The last time I had to renew my license was when I turned 21. I had just returned home from California, so I was golden brown & in the best shape of my life! My weight on that license, along with my pearly white grin, was far from a lie. I remember thinking how lucky I was to be that size & promising myself I would never become one of “those” people who lied about their weight on their license.
As time went on, and as my fun loving-crazy-21-something-self grew up, the weight packed on. The low number on that small plastic square slowly became a memory of better health & a happier me. Even having to look at my license became painful, but I kept it because I loved the photo. Sure, there were points where I may have been close to that weight, but 5 years later I was now 30lbs above that beautiful number.
I always had a fear that someone would look at my license, look at me & then back at my license, and not believe it was the same person. It wasn’t until someone stole my wallet that I was forced to get a new license. I put it off for months hoping that my license would magically be returned to me. No such luck. The time had come and I had to face what i had so easily ignored.
I sat at the DMV filling out my form and I skipped over the weight section to answer the rest of the questions. Finally I circled back & wrote in a number. Then I scratched it out and wrote another number. The last number was the one went with.
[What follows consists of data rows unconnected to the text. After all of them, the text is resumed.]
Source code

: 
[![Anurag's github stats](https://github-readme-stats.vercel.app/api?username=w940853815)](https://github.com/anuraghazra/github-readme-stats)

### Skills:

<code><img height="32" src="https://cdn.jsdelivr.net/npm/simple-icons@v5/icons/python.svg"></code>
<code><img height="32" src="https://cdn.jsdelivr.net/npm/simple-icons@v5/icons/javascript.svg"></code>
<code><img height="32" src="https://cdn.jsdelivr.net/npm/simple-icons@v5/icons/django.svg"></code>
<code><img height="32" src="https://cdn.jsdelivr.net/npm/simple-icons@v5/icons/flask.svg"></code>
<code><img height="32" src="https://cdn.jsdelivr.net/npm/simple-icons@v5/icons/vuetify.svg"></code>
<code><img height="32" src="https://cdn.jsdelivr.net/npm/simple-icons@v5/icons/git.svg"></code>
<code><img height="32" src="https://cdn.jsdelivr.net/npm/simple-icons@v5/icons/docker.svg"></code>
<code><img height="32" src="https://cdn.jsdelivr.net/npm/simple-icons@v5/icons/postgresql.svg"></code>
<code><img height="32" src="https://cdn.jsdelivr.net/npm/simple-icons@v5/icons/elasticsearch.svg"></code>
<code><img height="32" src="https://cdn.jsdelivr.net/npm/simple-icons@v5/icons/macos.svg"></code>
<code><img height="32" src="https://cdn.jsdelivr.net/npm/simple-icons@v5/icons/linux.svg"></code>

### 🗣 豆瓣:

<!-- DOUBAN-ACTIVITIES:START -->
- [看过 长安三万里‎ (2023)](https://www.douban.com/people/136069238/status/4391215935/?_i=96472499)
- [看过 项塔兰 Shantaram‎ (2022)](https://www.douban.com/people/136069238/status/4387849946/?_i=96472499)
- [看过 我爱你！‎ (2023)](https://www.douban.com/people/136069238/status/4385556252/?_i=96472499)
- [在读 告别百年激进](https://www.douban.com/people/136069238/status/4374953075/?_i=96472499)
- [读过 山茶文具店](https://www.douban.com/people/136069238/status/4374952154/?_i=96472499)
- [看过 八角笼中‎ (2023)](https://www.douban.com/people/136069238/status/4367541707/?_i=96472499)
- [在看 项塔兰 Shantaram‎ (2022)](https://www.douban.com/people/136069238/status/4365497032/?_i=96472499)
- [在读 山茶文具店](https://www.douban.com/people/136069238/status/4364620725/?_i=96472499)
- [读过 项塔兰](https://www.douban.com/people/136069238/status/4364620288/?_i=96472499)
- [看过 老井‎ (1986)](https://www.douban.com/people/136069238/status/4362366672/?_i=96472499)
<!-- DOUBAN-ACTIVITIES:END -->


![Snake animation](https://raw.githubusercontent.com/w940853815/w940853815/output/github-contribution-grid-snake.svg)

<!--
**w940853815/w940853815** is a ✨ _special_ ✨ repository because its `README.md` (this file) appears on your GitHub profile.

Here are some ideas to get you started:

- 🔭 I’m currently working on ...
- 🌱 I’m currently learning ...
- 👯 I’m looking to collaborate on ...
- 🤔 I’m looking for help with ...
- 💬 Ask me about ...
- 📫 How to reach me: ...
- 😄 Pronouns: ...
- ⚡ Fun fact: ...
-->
I’m not going to tell you the number I wrote, or if it was close to the reality of what I weigh now. But I will tell you that I lied. I lied & I felt horrible & guilty. I felt horrible because I realized how fat I had actually become. I felt guilty because
I had became one of “those” people who lied about their weight on their license.
It was, among other slap-in-the-face situations such as this, a wake up call. There is always more to something than what appears on the surface. I believe there’s a whole story & particular emotions behind every pound on my body. With the help of God I’m determined to figure it out, face it head on, then let it go.
I may never be the weight I was at 21 year old. But I’m I’m determined to have peace in my soul & love for my body again. I want to be healthy, and proud in my own skin. And I don’t want to shamefully lie about my weight on my license ever again.